At this point, the smoke, although admittedly not black, was at least dark, and more than justified the officers in seeking a personal interview with their suspect. We think that the conduct of defendant, when such an interview was sought, gave the final touch needed (even if the earlier data was not itself adequate). Defendant did not merely stand on his right to demand a warrant and exclude the officers; he ran--conduct which, as many reported cases show, when engaged in by one known to be involved with narcotics, reasonably suggests to experienced narcotic officers a purpose to destroy evidence, if not to prepare for armed resistance. We think that the officers, having told defendant that he was under arrest, and hearing the running feet, had reasonable cause to think defendant the possessor of the guns and marijuana already found and probably the possessor of more guns and more marijuana. The smoke was now dark enough. Every requirement imposed by section 844 of the Penal Code fn. 1 for a [239 Cal. App. 2d 420] forcible entry had been met. The entry and the arrest were valid; fn. 2 the search of the apartment was incident to that arrest; the test of defendant's key with its verification of his power of entry into the closet was likewise proper; and the evidence secured was admissible.

The order appealed from is affirmed.

Files, P. J., and Jefferson, J., concurred.

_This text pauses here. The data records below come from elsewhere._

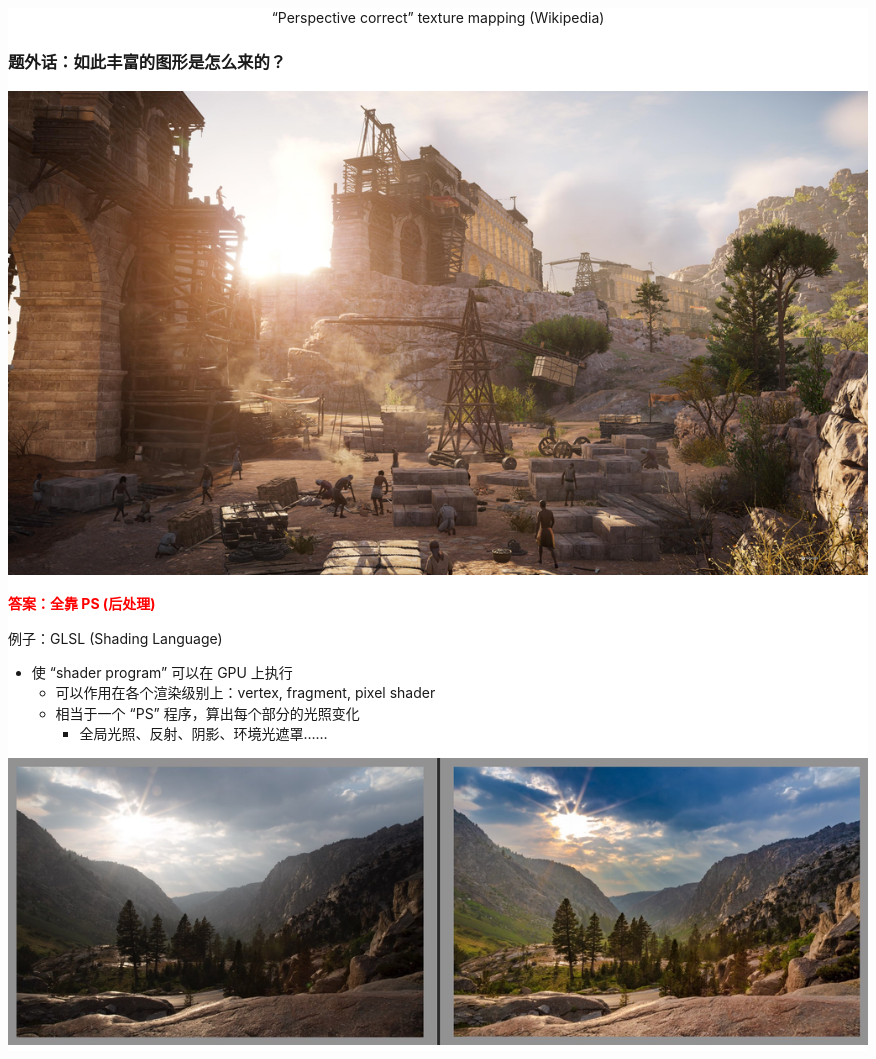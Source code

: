 <center>“Perspective correct” texture mapping (Wikipedia)</center>



### 题外话：如此丰富的图形是怎么来的？

![img](pics/assassins-creed.jpg)

<font color='red'>**答案：全靠 PS (后处理)**</font>

例子：GLSL (Shading Language)

- 使 “shader program” 可以在 GPU 上执行
  - 可以作用在各个渲染级别上：vertex, fragment, pixel shader
  - 相当于一个 “PS” 程序，算出每个部分的光照变化
    - 全局光照、反射、阴影、环境光遮罩……

![img](pics/ps-effect.jpg)

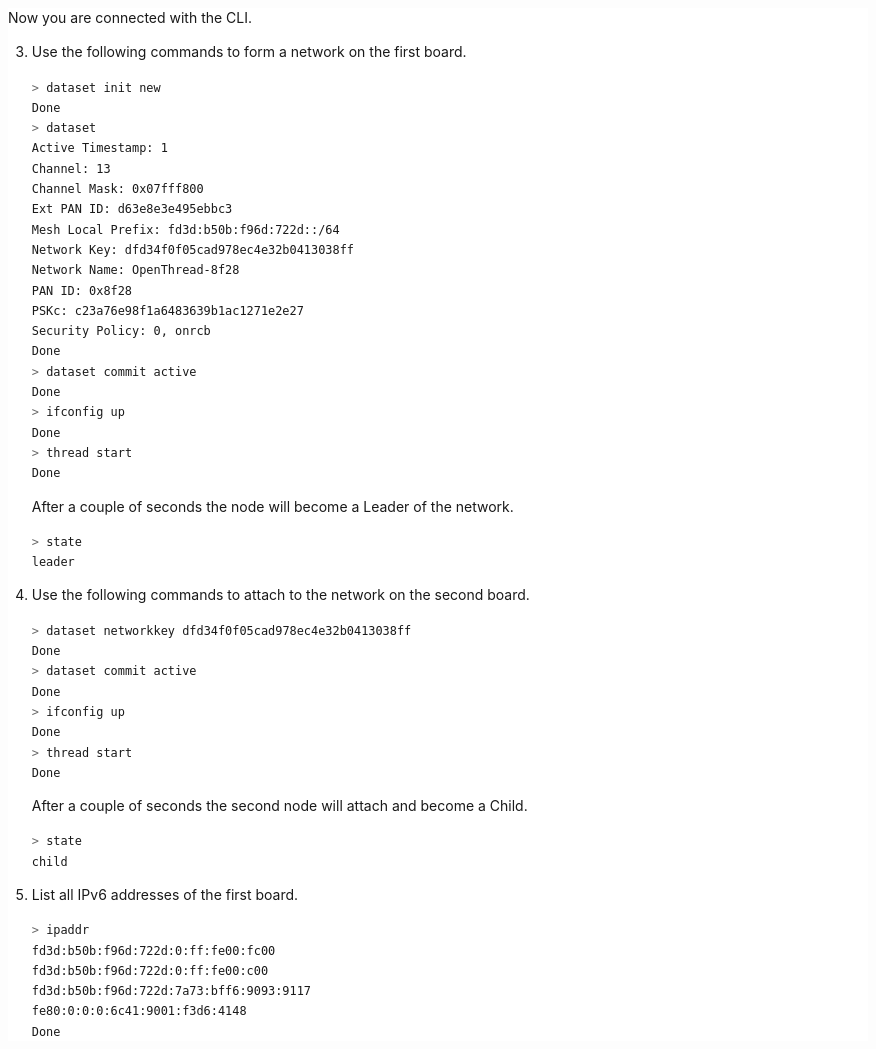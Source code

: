    Now you are connected with the CLI.

3. Use the following commands to form a network on the first board.

   ```bash
   > dataset init new
   Done
   > dataset
   Active Timestamp: 1
   Channel: 13
   Channel Mask: 0x07fff800
   Ext PAN ID: d63e8e3e495ebbc3
   Mesh Local Prefix: fd3d:b50b:f96d:722d::/64
   Network Key: dfd34f0f05cad978ec4e32b0413038ff
   Network Name: OpenThread-8f28
   PAN ID: 0x8f28
   PSKc: c23a76e98f1a6483639b1ac1271e2e27
   Security Policy: 0, onrcb
   Done
   > dataset commit active
   Done
   > ifconfig up
   Done
   > thread start
   Done
   ```

   After a couple of seconds the node will become a Leader of the network.

   ```bash
   > state
   leader
   ```

4. Use the following commands to attach to the network on the second board.

   ```bash
   > dataset networkkey dfd34f0f05cad978ec4e32b0413038ff
   Done
   > dataset commit active
   Done
   > ifconfig up
   Done
   > thread start
   Done
   ```

   After a couple of seconds the second node will attach and become a Child.

   ```bash
   > state
   child
   ```

5. List all IPv6 addresses of the first board.

   ```bash
   > ipaddr
   fd3d:b50b:f96d:722d:0:ff:fe00:fc00
   fd3d:b50b:f96d:722d:0:ff:fe00:c00
   fd3d:b50b:f96d:722d:7a73:bff6:9093:9117
   fe80:0:0:0:6c41:9001:f3d6:4148
   Done
   ```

FN 1. Penal Code section 844: "To make an arrest, a private person if the offense be a felony, and in all cases a police officer, may break open the door or window of the house in which the person to be arrested is, or in which they have reasonable grounds for believing him to be, after having demanded admittance and explained the purpose for which admittance is desired."

FN 2. It is agreed, by both counsel, that the statement by the officer, above quoted, that defendant was "under arrest," made while the officer was speaking to defendant through the peephole in the door, did not constitute an actual arrest. Under sections 834 and 835 of the Penal Code, no arrest takes place unless and until the person sought to be arrested is under actual restraint of the officer or the person has submitted to the officer's custody. Neither of these requirements were here met; no arrest had then taken place (People v. Morris (1963) 221 Cal. App. 2d 99, 102 [34 Cal. Rptr. 308]; Davis v. California (1965) 341 F.2d 982, 986). It was the conduct of defendant, after being advised of the officer's intent to arrest, which, added to the information earlier obtained, gave the reasonable cause to make the arrest which followed after the entry into the apartment.